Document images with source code
======

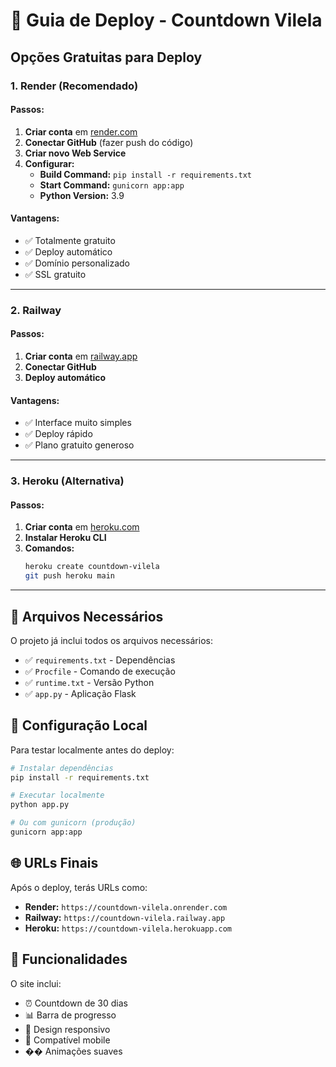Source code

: # 🚀 Guia de Deploy - Countdown Vilela

## Opções Gratuitas para Deploy

### 1. **Render** (Recomendado)

#### Passos:
1. **Criar conta** em [render.com](https://render.com)
2. **Conectar GitHub** (fazer push do código)
3. **Criar novo Web Service**
4. **Configurar:**
   - **Build Command:** `pip install -r requirements.txt`
   - **Start Command:** `gunicorn app:app`
   - **Python Version:** 3.9

#### Vantagens:
- ✅ Totalmente gratuito
- ✅ Deploy automático
- ✅ Domínio personalizado
- ✅ SSL gratuito

---

### 2. **Railway**

#### Passos:
1. **Criar conta** em [railway.app](https://railway.app)
2. **Conectar GitHub**
3. **Deploy automático**

#### Vantagens:
- ✅ Interface muito simples
- ✅ Deploy rápido
- ✅ Plano gratuito generoso

---

### 3. **Heroku** (Alternativa)

#### Passos:
1. **Criar conta** em [heroku.com](https://heroku.com)
2. **Instalar Heroku CLI**
3. **Comandos:**
   ```bash
   heroku create countdown-vilela
   git push heroku main
   ```

---

## 📁 Arquivos Necessários

O projeto já inclui todos os arquivos necessários:
- ✅ `requirements.txt` - Dependências
- ✅ `Procfile` - Comando de execução
- ✅ `runtime.txt` - Versão Python
- ✅ `app.py` - Aplicação Flask

## 🔧 Configuração Local

Para testar localmente antes do deploy:

```bash
# Instalar dependências
pip install -r requirements.txt

# Executar localmente
python app.py

# Ou com gunicorn (produção)
gunicorn app:app
```

## 🌐 URLs Finais

Após o deploy, terás URLs como:
- **Render:** `https://countdown-vilela.onrender.com`
- **Railway:** `https://countdown-vilela.railway.app`
- **Heroku:** `https://countdown-vilela.herokuapp.com`

## 📱 Funcionalidades

O site inclui:
- ⏰ Countdown de 30 dias
- 📊 Barra de progresso
- 🎨 Design responsivo
- 📱 Compatível mobile
- �� Animações suaves 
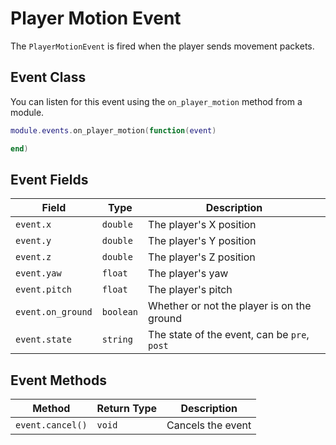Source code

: # Player Motion Event

The `PlayerMotionEvent` is fired when the player sends movement packets.

## Event Class

You can listen for this event using the `on_player_motion` method from a module.

```lua
module.events.on_player_motion(function(event)

end)
```

## Event Fields

| Field             | Type      | Description                                  |
|-------------------|-----------|----------------------------------------------|
| `event.x`         | `double`  | The player's X position                      |
| `event.y`         | `double`  | The player's Y position                      |
| `event.z`         | `double`  | The player's Z position                      |
| `event.yaw`       | `float`   | The player's yaw                             |
| `event.pitch`     | `float`   | The player's pitch                           |
| `event.on_ground` | `boolean` | Whether or not the player is on the ground   |
| `event.state`     | `string`  | The state of the event, can be `pre`, `post` |

## Event Methods

| Method                        | Return Type | Description           |
|-------------------------------|-------------|-----------------------|
| `event.cancel()`              | `void`      | Cancels the event     |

======

__Task requirements__.
Look through the entries and return each line that has the word "Criar" in it.

__Answer to the exercise__.
1. **Criar conta** em [render.com](https://render.com)
3. **Criar novo Web Service**
1. **Criar conta** em [railway.app](https://railway.app)
1. **Criar conta** em [heroku.com](https://heroku.com)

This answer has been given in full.